Lo studio è lavoro, fatica, rinunzie a volte estenuanti. Soltanto chi, con lo studio non persegue un fine economico, come i poeti, i filosofi, gli scienziati, vi si immerge senza avvertire la fatica fisica e morale. Non così il giovane studente. Egli si prospetta un risultato doppio: il sapere e il mercato, dove offrire la professionalità per cui ha faticato.

Il mercato è il dramma suppletivo che, oggi, si rappresenta nella mente del giovane. La trama non si esaurisce in pochi anni, come in passato. Dura venti anni. Non tutti reggono allo stress. Chi fa l'agricoltore raramente ricorre ai tranquillanti. Chi si inserisce ancora ragazzo in un mestiere manuale non è frequente che abbia bisogno dello strizzacervelli. Chi, invece, studia ha una psicologia più debole. Vive e lavora per il domani sul mercato, ma il suo domani è lontano nei decenni. Poi, dopo la fatica quotidiana, non viene un normale riposo, come in chi ha sudato, ma lo svago. E questo svago oggi è preordinato in funzione dell'economia dei consumi. E' folle, diverso, angosciante, morboso. Non è il notturno andare su e giù per il Corso, chiacchierando e ridendo con gli amici, come accadeva appena cinquant'anni fa, ma tocca i limiti del degrado, dell'igienicamente negativo.

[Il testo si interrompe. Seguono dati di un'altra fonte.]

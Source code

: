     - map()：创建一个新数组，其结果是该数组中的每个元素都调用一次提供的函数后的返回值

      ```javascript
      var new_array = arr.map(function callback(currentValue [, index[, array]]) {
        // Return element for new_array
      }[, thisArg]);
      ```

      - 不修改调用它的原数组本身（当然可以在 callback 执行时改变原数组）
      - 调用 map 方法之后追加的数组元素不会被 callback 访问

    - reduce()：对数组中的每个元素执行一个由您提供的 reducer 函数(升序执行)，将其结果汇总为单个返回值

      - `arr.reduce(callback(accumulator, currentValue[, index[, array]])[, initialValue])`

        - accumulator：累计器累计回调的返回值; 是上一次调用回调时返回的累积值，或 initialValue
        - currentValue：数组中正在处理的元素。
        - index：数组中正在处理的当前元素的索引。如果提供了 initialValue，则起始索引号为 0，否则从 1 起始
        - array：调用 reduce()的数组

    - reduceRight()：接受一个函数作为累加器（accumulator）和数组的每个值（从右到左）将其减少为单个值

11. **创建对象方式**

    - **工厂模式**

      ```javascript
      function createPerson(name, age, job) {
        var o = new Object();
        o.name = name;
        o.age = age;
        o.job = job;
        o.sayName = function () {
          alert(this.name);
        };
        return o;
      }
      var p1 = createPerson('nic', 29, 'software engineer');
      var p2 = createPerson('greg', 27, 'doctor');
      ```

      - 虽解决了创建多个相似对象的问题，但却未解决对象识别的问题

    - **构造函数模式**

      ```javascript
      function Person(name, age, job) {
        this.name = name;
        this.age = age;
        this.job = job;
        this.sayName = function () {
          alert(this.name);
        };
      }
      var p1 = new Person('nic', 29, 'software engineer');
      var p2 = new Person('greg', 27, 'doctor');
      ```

Questo sfasciume non si combatte con una migliore organizzazione della sanità, o con la diffusione dei campi sportivi e delle piscine coperte. La lotta ha essenzialmente un contenuto politico, e riguarda l'orario di lavoro. Ovviamente è una lotta che al Sud avrebbe una rilevanza che nell'Italia restante apparirebbe "incomprensibile", pertanto inaccettabile per un qualunque partito nazionale. Il partito nazionale ha spesso un nome ereditato dal passato, ma non ha più un'identità classista precisa, particolare, riconoscibile. E' generalista, interclassista, pretende d'incorporare tutto, ma in pratica incorpora essenzialmente l'interesse particolare che si esprime con più forza. La pratica conseguenza di ciò è che i partiti nazionali non riconoscono quegli interessi meridionali in contrasto con un interesse meglio percepito e difeso a Milano. Nel caso i profitti di chi produce e vende.

 Se il Sud continua a non vedere quel che succede, continuerà a contare i morti.